Before coming to Bielefeld University Dr. Mohsen Jani Pour graduated from the Iran University of Science and Technology in 2014. The physicist then went to Istanbul to work as a postdoctoral researcher at Sabancı University for three years. It was there where he had applied for the Alexander von Humboldt fellowship. He got accepted in 2018 and moved to Bielefeld with his wife late last year. We met up with him to ask him three questions about life and work at Bielefeld University.
Was Bielefeld your first choice?
After meeting Professor Walter Pfeiffer at a conference in San Francisco I was eager to join his research group at Bielefeld University. We had a few discussions on some novel ideas to improve the coherent optical energy transfer between certain nano-emitters. Then we applied the ideas as a proposal to the Georg Forster Research Fellowship program of the Alexander von Humboldt Foundation. After the acceptance of the proposal, it made sense to come to Bielefeld and start our collaboration. I was really very lucky since my wonderful wife has been supportive all the way through from the beginning, despite the fact that it meant having to move to another country. I am very thankful to her.

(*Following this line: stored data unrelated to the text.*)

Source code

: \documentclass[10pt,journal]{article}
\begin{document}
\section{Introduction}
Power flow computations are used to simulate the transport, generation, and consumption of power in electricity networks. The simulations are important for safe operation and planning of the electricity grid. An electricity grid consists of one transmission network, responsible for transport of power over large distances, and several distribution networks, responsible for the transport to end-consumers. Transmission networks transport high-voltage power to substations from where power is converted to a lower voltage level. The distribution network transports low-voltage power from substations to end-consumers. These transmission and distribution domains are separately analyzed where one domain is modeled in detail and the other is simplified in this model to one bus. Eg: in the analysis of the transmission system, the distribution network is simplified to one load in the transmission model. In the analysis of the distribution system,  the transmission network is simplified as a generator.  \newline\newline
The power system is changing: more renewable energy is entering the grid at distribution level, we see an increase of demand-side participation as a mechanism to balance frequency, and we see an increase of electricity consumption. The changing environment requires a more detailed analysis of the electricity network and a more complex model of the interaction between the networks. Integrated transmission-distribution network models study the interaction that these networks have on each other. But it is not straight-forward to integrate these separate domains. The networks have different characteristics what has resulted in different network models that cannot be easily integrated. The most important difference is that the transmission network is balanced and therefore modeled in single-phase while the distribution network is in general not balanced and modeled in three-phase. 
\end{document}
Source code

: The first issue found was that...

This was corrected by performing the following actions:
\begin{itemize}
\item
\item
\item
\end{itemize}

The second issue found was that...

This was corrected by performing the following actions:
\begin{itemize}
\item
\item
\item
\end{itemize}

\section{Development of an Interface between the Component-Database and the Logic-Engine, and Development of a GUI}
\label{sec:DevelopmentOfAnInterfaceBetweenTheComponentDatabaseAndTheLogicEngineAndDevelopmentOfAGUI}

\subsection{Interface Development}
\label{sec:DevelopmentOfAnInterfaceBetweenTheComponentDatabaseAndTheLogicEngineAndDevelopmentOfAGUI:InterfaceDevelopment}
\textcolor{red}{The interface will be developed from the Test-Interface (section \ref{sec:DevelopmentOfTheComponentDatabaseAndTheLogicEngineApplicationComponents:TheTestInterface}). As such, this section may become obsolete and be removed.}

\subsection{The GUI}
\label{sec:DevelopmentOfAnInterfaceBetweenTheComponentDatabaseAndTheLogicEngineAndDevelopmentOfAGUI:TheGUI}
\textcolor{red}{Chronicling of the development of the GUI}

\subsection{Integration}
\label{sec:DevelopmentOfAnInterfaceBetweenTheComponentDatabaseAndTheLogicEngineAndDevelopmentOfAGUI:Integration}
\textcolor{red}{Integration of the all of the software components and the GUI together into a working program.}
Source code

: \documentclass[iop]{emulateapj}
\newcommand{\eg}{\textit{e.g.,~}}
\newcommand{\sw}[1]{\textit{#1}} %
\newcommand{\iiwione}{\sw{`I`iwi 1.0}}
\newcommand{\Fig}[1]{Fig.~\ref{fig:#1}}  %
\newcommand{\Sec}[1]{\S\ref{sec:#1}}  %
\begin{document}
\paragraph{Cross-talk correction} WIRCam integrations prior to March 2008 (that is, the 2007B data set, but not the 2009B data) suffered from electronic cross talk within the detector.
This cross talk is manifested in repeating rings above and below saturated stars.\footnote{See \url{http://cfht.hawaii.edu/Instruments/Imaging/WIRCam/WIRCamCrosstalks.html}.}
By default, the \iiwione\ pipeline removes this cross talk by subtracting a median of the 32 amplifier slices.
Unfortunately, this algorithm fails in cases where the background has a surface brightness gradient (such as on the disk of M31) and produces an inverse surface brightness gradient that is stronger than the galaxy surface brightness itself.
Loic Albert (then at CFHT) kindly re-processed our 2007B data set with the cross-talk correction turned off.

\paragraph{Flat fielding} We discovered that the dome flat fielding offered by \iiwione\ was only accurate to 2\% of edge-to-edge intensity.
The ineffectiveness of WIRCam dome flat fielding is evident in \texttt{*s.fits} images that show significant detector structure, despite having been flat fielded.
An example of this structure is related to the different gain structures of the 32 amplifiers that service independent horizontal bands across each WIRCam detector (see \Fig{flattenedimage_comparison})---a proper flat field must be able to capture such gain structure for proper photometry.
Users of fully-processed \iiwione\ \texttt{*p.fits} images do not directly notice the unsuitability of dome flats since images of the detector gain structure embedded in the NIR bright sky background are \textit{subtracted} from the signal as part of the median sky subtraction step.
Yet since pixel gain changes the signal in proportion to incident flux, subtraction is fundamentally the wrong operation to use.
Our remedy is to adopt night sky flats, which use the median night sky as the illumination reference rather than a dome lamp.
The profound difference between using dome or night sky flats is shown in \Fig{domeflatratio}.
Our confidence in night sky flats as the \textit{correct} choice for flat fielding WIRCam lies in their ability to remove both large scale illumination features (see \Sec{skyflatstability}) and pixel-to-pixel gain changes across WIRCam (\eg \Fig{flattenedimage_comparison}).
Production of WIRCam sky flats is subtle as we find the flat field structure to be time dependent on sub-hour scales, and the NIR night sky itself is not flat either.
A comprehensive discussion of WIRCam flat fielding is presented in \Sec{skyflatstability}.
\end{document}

What do you think of the city of Bielefeld? After all, you have been living in bigger cities most of your life.
What I like about Bielefeld is that it is a really calm city. You can easily focus on your research ideas and think of ways to fulfill them. Furthermore, what I also like is that people are really kind and somehow relaxed.
Is there anything different about Bielefeld University compared to the other universities you have worked at before, and if so, what do you like best about it?
Well, the universities I worked at before were all technical universities. Bielefeld University, however, focusses strongly on humanities subjects such as sociology, literature, and linguistics. For what I do now, Bielefeld University’s Faculty of Physics is the place I was looking for that can make a very fruitful interdisciplinary collaboration.
Dr. Mohsen Jani Pour (40) works in the field of Quantum Optics, Electromagnetics, and Nanophotonics. He deals, for example, with optical nanoantennas – devices that could make ultra-fast transmission of information possible in the future. The Georg Forster fellowship is granted by the Alexander von Humboldt Foundation and offers researchers from developing countries to research in a field of their choice at a German university of their choice.